93.曾祖母の友人
「君はエルフを見るのが初めてなのか? まぁ、外界に出ているエルフは少ないから仕方ないが」
「初めてですっ! みんなは会った事ある!?」
偉い人の風格があるせいで、思わず敬語で答えてしまった。
興奮気味にみんなを振り返ると、なぜか戸惑いの色が。
「いや、初めてだけど、エルフよりも珍しいサキとアーサーがいるから驚かないというか……」
ためらいがちにシリルが店主と私達を見比べる。
店主は何の事かと首を傾げながら私とアーサーを見た。
だけど私なんて普通の人族だし、アーサーは……フェンリルだ!
「そっか、そういえば千年に一体だけだからレア度でいえばアーサーがダントツだっけ」
「いやいや、レア度で言えばサキの方が上だろう? 過去にもいたフェンリルより、唯一の異世界人って事忘れてないか?」
マティスが呆れた目を向けていた。
あ、そういう事ね。私ってば種族以前に生まれた世界が違ったんだった。
「だけど生まれた場所が違うだけで、普通の人族じゃない? 見た目だと珍しくもなんともないでしょ?」
苦笑いしつつ頬を掻いていると、驚きで目を見開いた店主がふらふらと私に近付いてきた。

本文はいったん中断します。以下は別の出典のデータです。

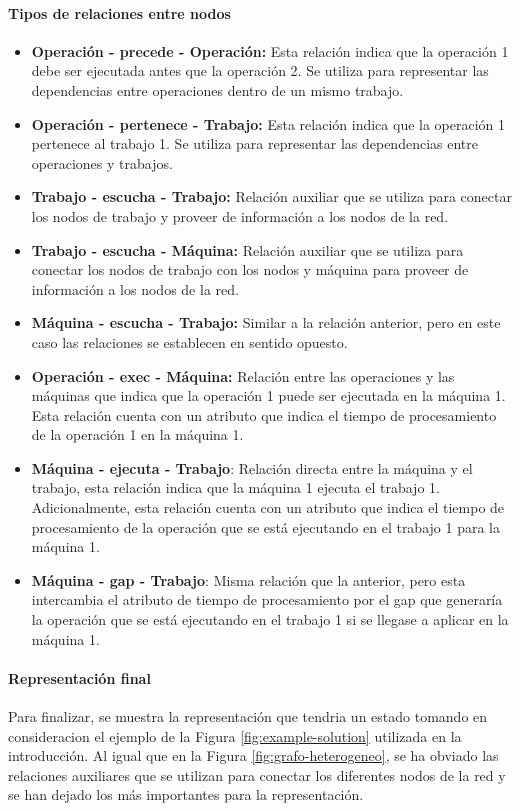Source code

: \paragraph{Tipos de relaciones entre nodos}
\begin{itemize}
    \item \textbf{Operación - precede - Operación:} Esta relación indica que la operación 1 debe ser
    ejecutada antes que la operación 2. Se utiliza para representar las dependencias entre operaciones
    dentro de un mismo trabajo.
    \item \textbf{Operación - pertenece - Trabajo:} Esta relación indica que la operación 1 pertenece
    al trabajo 1. Se utiliza para representar las dependencias entre operaciones y trabajos.
    \item \textbf{Trabajo - escucha - Trabajo:} Relación auxiliar que se utiliza para conectar los
    nodos de trabajo y proveer de información a los nodos de la red.
    \item \textbf{Trabajo - escucha - Máquina:} Relación auxiliar que se utiliza para conectar los
    nodos de trabajo con los nodos y máquina para proveer de información a los nodos de la red.
    \item \textbf{Máquina - escucha - Trabajo:} Similar a la relación anterior, pero en este caso
    las relaciones se establecen en sentido opuesto.
    \item \textbf{Operación - exec - Máquina:} Relación entre las operaciones y las máquinas que indica
    que la operación 1 puede ser ejecutada en la máquina 1. Esta relación cuenta con un atributo que
    indica el tiempo de procesamiento de la operación 1 en la máquina 1.
    \item \textbf{Máquina - ejecuta - Trabajo}: Relación directa entre la máquina y el trabajo, esta
    relación indica que la máquina 1 ejecuta el trabajo 1. Adicionalmente, esta relación cuenta con
    un atributo que indica el tiempo de procesamiento de la operación que se está ejecutando en el
    trabajo 1 para la máquina 1.
    \item \textbf{Máquina - gap - Trabajo}: Misma relación que la anterior, pero esta intercambia el
    atributo de tiempo de procesamiento por el gap que generaría la operación que se está ejecutando
    en el trabajo 1 si se llegase a aplicar en la máquina 1.
\end{itemize}

\paragraph{Representación final}
Para finalizar, se muestra la representación que tendria un estado tomando en consideracion el ejemplo 
de la Figura \ref{fig:example-solution} utilizada en la introducción. Al igual que en la Figura 
\ref{fig:grafo-heterogeneo}, se ha obviado las relaciones auxiliares que se utilizan para
conectar los diferentes nodos de la red y se han dejado los más importantes para la representación. 

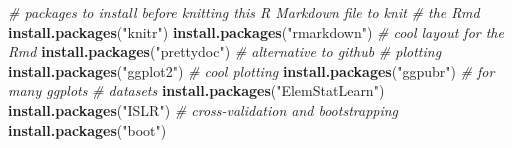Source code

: \documentclass[]{article}
\newenvironment{Shaded}{\begin{snugshade}}{\end{snugshade}}
\newcommand{\KeywordTok}[1]{\textcolor[rgb]{0.13,0.29,0.53}{\textbf{#1}}}
\newcommand{\StringTok}[1]{\textcolor[rgb]{0.31,0.60,0.02}{#1}}
\newcommand{\CommentTok}[1]{\textcolor[rgb]{0.56,0.35,0.01}{\textit{#1}}}
\newcommand{\NormalTok}[1]{#1}
\begin{document}
\begin{Shaded}
\begin{Highlighting}[]
\CommentTok{# packages to install before knitting this R Markdown file to knit}
\CommentTok{# the Rmd}
\KeywordTok{install.packages}\NormalTok{(}\StringTok{"knitr"}\NormalTok{)}
\KeywordTok{install.packages}\NormalTok{(}\StringTok{"rmarkdown"}\NormalTok{)}
\CommentTok{# cool layout for the Rmd}
\KeywordTok{install.packages}\NormalTok{(}\StringTok{"prettydoc"}\NormalTok{)  }\CommentTok{# alternative to github}
\CommentTok{# plotting}
\KeywordTok{install.packages}\NormalTok{(}\StringTok{"ggplot2"}\NormalTok{)  }\CommentTok{# cool plotting}
\KeywordTok{install.packages}\NormalTok{(}\StringTok{"ggpubr"}\NormalTok{)  }\CommentTok{# for many ggplots}
\CommentTok{# datasets}
\KeywordTok{install.packages}\NormalTok{(}\StringTok{"ElemStatLearn"}\NormalTok{)}
\KeywordTok{install.packages}\NormalTok{(}\StringTok{"ISLR"}\NormalTok{)}
\CommentTok{# cross-validation and bootstrapping}
\KeywordTok{install.packages}\NormalTok{(}\StringTok{"boot"}\NormalTok{)}
\end{Highlighting}
\end{Shaded}
\end{document}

「い、異世界人……? 君は異世界から来たのか? 審判の魔女と同じように……」
店主の言葉に今度はこちらが驚いた、今ハッキリ審判の魔女って言ったよね!?
「あっ、もしかしてエルフは長生きだから魔女本人を知ってるとか!? だったらオーギュストとアルフォンスに教えたらすごく喜ぶんじゃない!?」
喜ばしい情報に、パチンと両手を合わせた。
「ははは、いくらエルフが人族より長生きとはいえ、九千年も生きられないさ。普通のエルフで長寿で五千年、ハーフエルフだと千年生きられるかどうかかな。私が審判の魔女を知っているのは、曾祖母が審判の魔女……カミーユと友人だったらしくて、当時の曾祖母の手記が遺っているんだ。カミーユはこの世界に生まれる前は別の世界にいたらしくて、君が今座っているその椅子の形もカミーユが教えてくれた物を元に造っている」
「この椅子が魔女の!? ふぉぉ……、時代の生き証人……! そっかぁ、人族だと遠い昔だけど、エルフだと三、四世代前になるんだね」
「そういう事だ。さて、注文は椅子だけでいいか?」
「えーっと、注文は他にもダイニングテーブルとベッドを五台は必要かな。急ぎはそれだけで、後は追々って事で」
「ふむ、……それと君が異世界人だというのは本当かという返事を聞いてないのだが? そしてフェンリルという言葉も聞こえたのは気のせいか?」
「聞き違いでも気のせいでもないですよ、私は審判の魔女が前世で住んでいた異世界から来たので。それにこっちのアーサーはフェンリルですし」
さりげなく話を戻されたが、今後も色々話を聞かせて欲しいという下心から、本当の事を話した。
しかし、私の目論見とは逆に、私が色々話すはめになるのはもう少し後の事。